Input material:

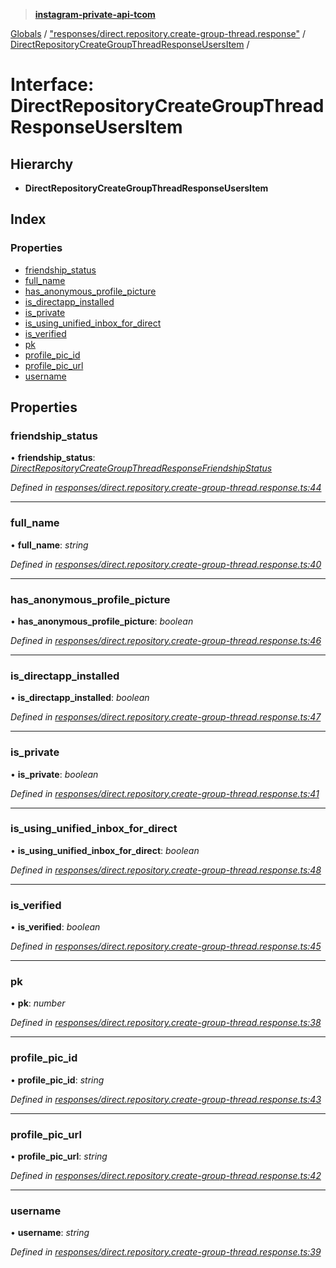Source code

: > **[instagram-private-api-tcom](../README.md)**

[Globals](../README.md) / ["responses/direct.repository.create-group-thread.response"](../modules/_responses_direct_repository_create_group_thread_response_.md) / [DirectRepositoryCreateGroupThreadResponseUsersItem](_responses_direct_repository_create_group_thread_response_.directrepositorycreategroupthreadresponseusersitem.md) /

# Interface: DirectRepositoryCreateGroupThreadResponseUsersItem

## Hierarchy

* **DirectRepositoryCreateGroupThreadResponseUsersItem**

## Index

### Properties

* [friendship_status](_responses_direct_repository_create_group_thread_response_.directrepositorycreategroupthreadresponseusersitem.md#friendship_status)
* [full_name](_responses_direct_repository_create_group_thread_response_.directrepositorycreategroupthreadresponseusersitem.md#full_name)
* [has_anonymous_profile_picture](_responses_direct_repository_create_group_thread_response_.directrepositorycreategroupthreadresponseusersitem.md#has_anonymous_profile_picture)
* [is_directapp_installed](_responses_direct_repository_create_group_thread_response_.directrepositorycreategroupthreadresponseusersitem.md#is_directapp_installed)
* [is_private](_responses_direct_repository_create_group_thread_response_.directrepositorycreategroupthreadresponseusersitem.md#is_private)
* [is_using_unified_inbox_for_direct](_responses_direct_repository_create_group_thread_response_.directrepositorycreategroupthreadresponseusersitem.md#is_using_unified_inbox_for_direct)
* [is_verified](_responses_direct_repository_create_group_thread_response_.directrepositorycreategroupthreadresponseusersitem.md#is_verified)
* [pk](_responses_direct_repository_create_group_thread_response_.directrepositorycreategroupthreadresponseusersitem.md#pk)
* [profile_pic_id](_responses_direct_repository_create_group_thread_response_.directrepositorycreategroupthreadresponseusersitem.md#profile_pic_id)
* [profile_pic_url](_responses_direct_repository_create_group_thread_response_.directrepositorycreategroupthreadresponseusersitem.md#profile_pic_url)
* [username](_responses_direct_repository_create_group_thread_response_.directrepositorycreategroupthreadresponseusersitem.md#username)

## Properties

###  friendship_status

• **friendship_status**: *[DirectRepositoryCreateGroupThreadResponseFriendshipStatus](_responses_direct_repository_create_group_thread_response_.directrepositorycreategroupthreadresponsefriendshipstatus.md)*

*Defined in [responses/direct.repository.create-group-thread.response.ts:44](https://github.com/cuonglnhust/instagram-private-api-tcom/blob/3e16058/src/responses/direct.repository.create-group-thread.response.ts#L44)*

___

###  full_name

• **full_name**: *string*

*Defined in [responses/direct.repository.create-group-thread.response.ts:40](https://github.com/cuonglnhust/instagram-private-api-tcom/blob/3e16058/src/responses/direct.repository.create-group-thread.response.ts#L40)*

___

###  has_anonymous_profile_picture

• **has_anonymous_profile_picture**: *boolean*

*Defined in [responses/direct.repository.create-group-thread.response.ts:46](https://github.com/cuonglnhust/instagram-private-api-tcom/blob/3e16058/src/responses/direct.repository.create-group-thread.response.ts#L46)*

___

###  is_directapp_installed

• **is_directapp_installed**: *boolean*

*Defined in [responses/direct.repository.create-group-thread.response.ts:47](https://github.com/cuonglnhust/instagram-private-api-tcom/blob/3e16058/src/responses/direct.repository.create-group-thread.response.ts#L47)*

___

###  is_private

• **is_private**: *boolean*

*Defined in [responses/direct.repository.create-group-thread.response.ts:41](https://github.com/cuonglnhust/instagram-private-api-tcom/blob/3e16058/src/responses/direct.repository.create-group-thread.response.ts#L41)*

___

###  is_using_unified_inbox_for_direct

• **is_using_unified_inbox_for_direct**: *boolean*

*Defined in [responses/direct.repository.create-group-thread.response.ts:48](https://github.com/cuonglnhust/instagram-private-api-tcom/blob/3e16058/src/responses/direct.repository.create-group-thread.response.ts#L48)*

___

###  is_verified

• **is_verified**: *boolean*

*Defined in [responses/direct.repository.create-group-thread.response.ts:45](https://github.com/cuonglnhust/instagram-private-api-tcom/blob/3e16058/src/responses/direct.repository.create-group-thread.response.ts#L45)*

___

###  pk

• **pk**: *number*

*Defined in [responses/direct.repository.create-group-thread.response.ts:38](https://github.com/cuonglnhust/instagram-private-api-tcom/blob/3e16058/src/responses/direct.repository.create-group-thread.response.ts#L38)*

___

###  profile_pic_id

• **profile_pic_id**: *string*

*Defined in [responses/direct.repository.create-group-thread.response.ts:43](https://github.com/cuonglnhust/instagram-private-api-tcom/blob/3e16058/src/responses/direct.repository.create-group-thread.response.ts#L43)*

___

###  profile_pic_url

• **profile_pic_url**: *string*

*Defined in [responses/direct.repository.create-group-thread.response.ts:42](https://github.com/cuonglnhust/instagram-private-api-tcom/blob/3e16058/src/responses/direct.repository.create-group-thread.response.ts#L42)*

___

###  username

• **username**: *string*

*Defined in [responses/direct.repository.create-group-thread.response.ts:39](https://github.com/cuonglnhust/instagram-private-api-tcom/blob/3e16058/src/responses/direct.repository.create-group-thread.response.ts#L39)*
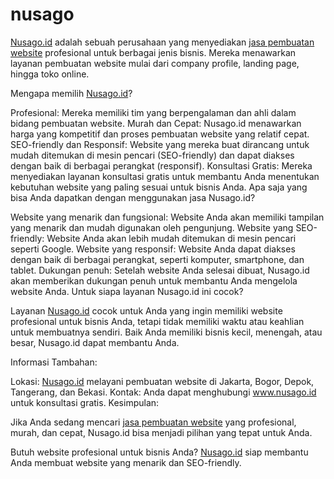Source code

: # nusago
<a href="https://nusago.id/">Nusago.id</a> adalah sebuah perusahaan yang menyediakan <a href="https://nusago.id/">jasa pembuatan website</a> profesional untuk berbagai jenis bisnis. Mereka menawarkan layanan pembuatan website mulai dari company profile, landing page, hingga toko online.

Mengapa memilih <a href="https://nusago.id/">Nusago.id</a>?

Profesional: Mereka memiliki tim yang berpengalaman dan ahli dalam bidang pembuatan website.
Murah dan Cepat: Nusago.id menawarkan harga yang kompetitif dan proses pembuatan website yang relatif cepat.
SEO-friendly dan Responsif: Website yang mereka buat dirancang untuk mudah ditemukan di mesin pencari (SEO-friendly) dan dapat diakses dengan baik di berbagai perangkat (responsif).
Konsultasi Gratis: Mereka menyediakan layanan konsultasi gratis untuk membantu Anda menentukan kebutuhan website yang paling sesuai untuk bisnis Anda.
Apa saja yang bisa Anda dapatkan dengan menggunakan jasa Nusago.id?

Website yang menarik dan fungsional: Website Anda akan memiliki tampilan yang menarik dan mudah digunakan oleh pengunjung.
Website yang SEO-friendly: Website Anda akan lebih mudah ditemukan di mesin pencari seperti Google.
Website yang responsif: Website Anda dapat diakses dengan baik di berbagai perangkat, seperti komputer, smartphone, dan tablet.
Dukungan penuh: Setelah website Anda selesai dibuat, Nusago.id akan memberikan dukungan penuh untuk membantu Anda mengelola website Anda.
Untuk siapa layanan Nusago.id ini cocok?

Layanan <a href="https://nusago.id/">Nusago.id</a> cocok untuk Anda yang ingin memiliki website profesional untuk bisnis Anda, tetapi tidak memiliki waktu atau keahlian untuk membuatnya sendiri. Baik Anda memiliki bisnis kecil, menengah, atau besar, Nusago.id dapat membantu Anda.

Informasi Tambahan:

Lokasi: <a href="https://nusago.id/">Nusago.id</a> melayani pembuatan website di Jakarta, Bogor, Depok, Tangerang, dan Bekasi.
Kontak: Anda dapat menghubungi www.nusago.id untuk konsultasi gratis.
Kesimpulan:

Jika Anda sedang mencari <a href="https://nusago.id/">jasa pembuatan website</a> yang profesional, murah, dan cepat, Nusago.id bisa menjadi pilihan yang tepat untuk Anda.

<p>Butuh website profesional untuk bisnis Anda? <a href="https://nusago.id/">Nusago.id</a> siap membantu Anda membuat website yang menarik dan SEO-friendly.</p>
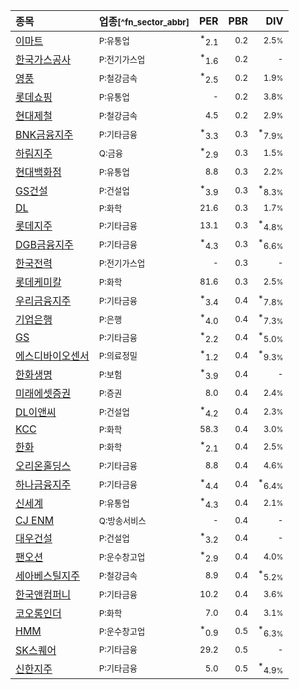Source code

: | **종목** | **업종**<small>[^fn_sector_abbr]</small> | **PER** | **PBR** | **DIV** |
| :--- | :--- | --: | --: | --: |
| [이마트](/139480/) | <small>P:유통업</small> | <sup>*</sup><small>2.1</small> | <small>0.2</small> | <small>2.5<small>%</small></small> |
| [한국가스공사](/036460/) | <small>P:전기가스업</small> | <sup>*</sup><small>1.6</small> | <small>0.2</small> | <small>-</small> |
| [영풍](/000670/) | <small>P:철강금속</small> | <sup>*</sup><small>2.5</small> | <small>0.2</small> | <small>1.9<small>%</small></small> |
| [롯데쇼핑](/023530/) | <small>P:유통업</small> | <small>-</small> | <small>0.2</small> | <small>3.8<small>%</small></small> |
| [현대제철](/004020/) | <small>P:철강금속</small> | <small>4.5</small> | <small>0.2</small> | <small>2.9<small>%</small></small> |
| [BNK금융지주](/138930/) | <small>P:기타금융</small> | <sup>*</sup><small>3.3</small> | <small>0.3</small> | <sup>*</sup><small>7.9<small>%</small></small> |
| [하림지주](/003380/) | <small>Q:금융</small> | <sup>*</sup><small>2.9</small> | <small>0.3</small> | <small>1.5<small>%</small></small> |
| [현대백화점](/069960/) | <small>P:유통업</small> | <small>8.8</small> | <small>0.3</small> | <small>2.2<small>%</small></small> |
| [GS건설](/006360/) | <small>P:건설업</small> | <sup>*</sup><small>3.9</small> | <small>0.3</small> | <sup>*</sup><small>8.3<small>%</small></small> |
| [DL](/000210/) | <small>P:화학</small> | <small>21.6</small> | <small>0.3</small> | <small>1.7<small>%</small></small> |
| [롯데지주](/004990/) | <small>P:기타금융</small> | <small>13.1</small> | <small>0.3</small> | <sup>*</sup><small>4.8<small>%</small></small> |
| [DGB금융지주](/139130/) | <small>P:기타금융</small> | <sup>*</sup><small>4.3</small> | <small>0.3</small> | <sup>*</sup><small>6.6<small>%</small></small> |
| [한국전력](/015760/) | <small>P:전기가스업</small> | <small>-</small> | <small>0.3</small> | <small>-</small> |
| [롯데케미칼](/011170/) | <small>P:화학</small> | <small>81.6</small> | <small>0.3</small> | <small>2.5<small>%</small></small> |
| [우리금융지주](/316140/) | <small>P:기타금융</small> | <sup>*</sup><small>3.4</small> | <small>0.4</small> | <sup>*</sup><small>7.8<small>%</small></small> |
| [기업은행](/024110/) | <small>P:은행</small> | <sup>*</sup><small>4.0</small> | <small>0.4</small> | <sup>*</sup><small>7.3<small>%</small></small> |
| [GS](/078930/) | <small>P:기타금융</small> | <sup>*</sup><small>2.2</small> | <small>0.4</small> | <sup>*</sup><small>5.0<small>%</small></small> |
| [에스디바이오센서](/137310/) | <small>P:의료정밀</small> | <sup>*</sup><small>1.2</small> | <small>0.4</small> | <sup>*</sup><small>9.3<small>%</small></small> |
| [한화생명](/088350/) | <small>P:보험</small> | <sup>*</sup><small>3.9</small> | <small>0.4</small> | <small>-</small> |
| [미래에셋증권](/006800/) | <small>P:증권</small> | <small>8.0</small> | <small>0.4</small> | <small>2.4<small>%</small></small> |
| [DL이앤씨](/375500/) | <small>P:건설업</small> | <sup>*</sup><small>4.2</small> | <small>0.4</small> | <small>2.3<small>%</small></small> |
| [KCC](/002380/) | <small>P:화학</small> | <small>58.3</small> | <small>0.4</small> | <small>3.0<small>%</small></small> |
| [한화](/000880/) | <small>P:화학</small> | <sup>*</sup><small>2.1</small> | <small>0.4</small> | <small>2.5<small>%</small></small> |
| [오리온홀딩스](/001800/) | <small>P:기타금융</small> | <small>8.8</small> | <small>0.4</small> | <small>4.6<small>%</small></small> |
| [하나금융지주](/086790/) | <small>P:기타금융</small> | <sup>*</sup><small>4.4</small> | <small>0.4</small> | <sup>*</sup><small>6.4<small>%</small></small> |
| [신세계](/004170/) | <small>P:유통업</small> | <sup>*</sup><small>4.3</small> | <small>0.4</small> | <small>2.1<small>%</small></small> |
| [CJ ENM](/035760/) | <small>Q:방송서비스</small> | <small>-</small> | <small>0.4</small> | <small>-</small> |
| [대우건설](/047040/) | <small>P:건설업</small> | <sup>*</sup><small>3.2</small> | <small>0.4</small> | <small>-</small> |
| [팬오션](/028670/) | <small>P:운수창고업</small> | <sup>*</sup><small>2.9</small> | <small>0.4</small> | <small>4.0<small>%</small></small> |
| [세아베스틸지주](/001430/) | <small>P:철강금속</small> | <small>8.9</small> | <small>0.4</small> | <sup>*</sup><small>5.2<small>%</small></small> |
| [한국앤컴퍼니](/000240/) | <small>P:기타금융</small> | <small>10.2</small> | <small>0.4</small> | <small>3.6<small>%</small></small> |
| [코오롱인더](/120110/) | <small>P:화학</small> | <small>7.0</small> | <small>0.4</small> | <small>3.1<small>%</small></small> |
| [HMM](/011200/) | <small>P:운수창고업</small> | <sup>*</sup><small>0.9</small> | <small>0.5</small> | <sup>*</sup><small>6.3<small>%</small></small> |
| [SK스퀘어](/402340/) | <small>P:기타금융</small> | <small>29.2</small> | <small>0.5</small> | <small>-</small> |
| [신한지주](/055550/) | <small>P:기타금융</small> | <small>5.0</small> | <small>0.5</small> | <sup>*</sup><small>4.9<small>%</small></small> |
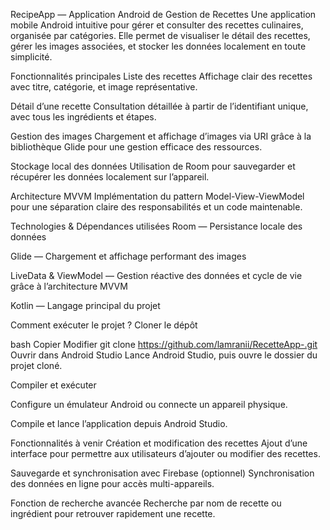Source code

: RecipeApp — Application Android de Gestion de Recettes
Une application mobile Android intuitive pour gérer et consulter des recettes culinaires, organisée par catégories. Elle permet de visualiser le détail des recettes, gérer les images associées, et stocker les données localement en toute simplicité.

Fonctionnalités principales
Liste des recettes
Affichage clair des recettes avec titre, catégorie, et image représentative.

Détail d’une recette
Consultation détaillée à partir de l’identifiant unique, avec tous les ingrédients et étapes.

Gestion des images
Chargement et affichage d’images via URI grâce à la bibliothèque Glide pour une gestion efficace des ressources.

Stockage local des données
Utilisation de Room pour sauvegarder et récupérer les données localement sur l’appareil.

Architecture MVVM
Implémentation du pattern Model-View-ViewModel pour une séparation claire des responsabilités et un code maintenable.

Technologies & Dépendances utilisées
Room — Persistance locale des données

Glide — Chargement et affichage performant des images

LiveData & ViewModel — Gestion réactive des données et cycle de vie grâce à l’architecture MVVM

Kotlin — Langage principal du projet

Comment exécuter le projet ?
Cloner le dépôt

bash
Copier
Modifier
git clone https://github.com/lamranii/RecetteApp-.git
Ouvrir dans Android Studio
Lance Android Studio, puis ouvre le dossier du projet cloné.

Compiler et exécuter

Configure un émulateur Android ou connecte un appareil physique.

Compile et lance l’application depuis Android Studio.

Fonctionnalités à venir
Création et modification des recettes
Ajout d’une interface pour permettre aux utilisateurs d’ajouter ou modifier des recettes.

Sauvegarde et synchronisation avec Firebase (optionnel)
Synchronisation des données en ligne pour accès multi-appareils.

Fonction de recherche avancée
Recherche par nom de recette ou ingrédient pour retrouver rapidement une recette.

Problem details:
Scan the material above for the string "MVVM". Return each line where it occurs.

Task output:
Architecture MVVM
LiveData & ViewModel — Gestion réactive des données et cycle de vie grâce à l’architecture MVVM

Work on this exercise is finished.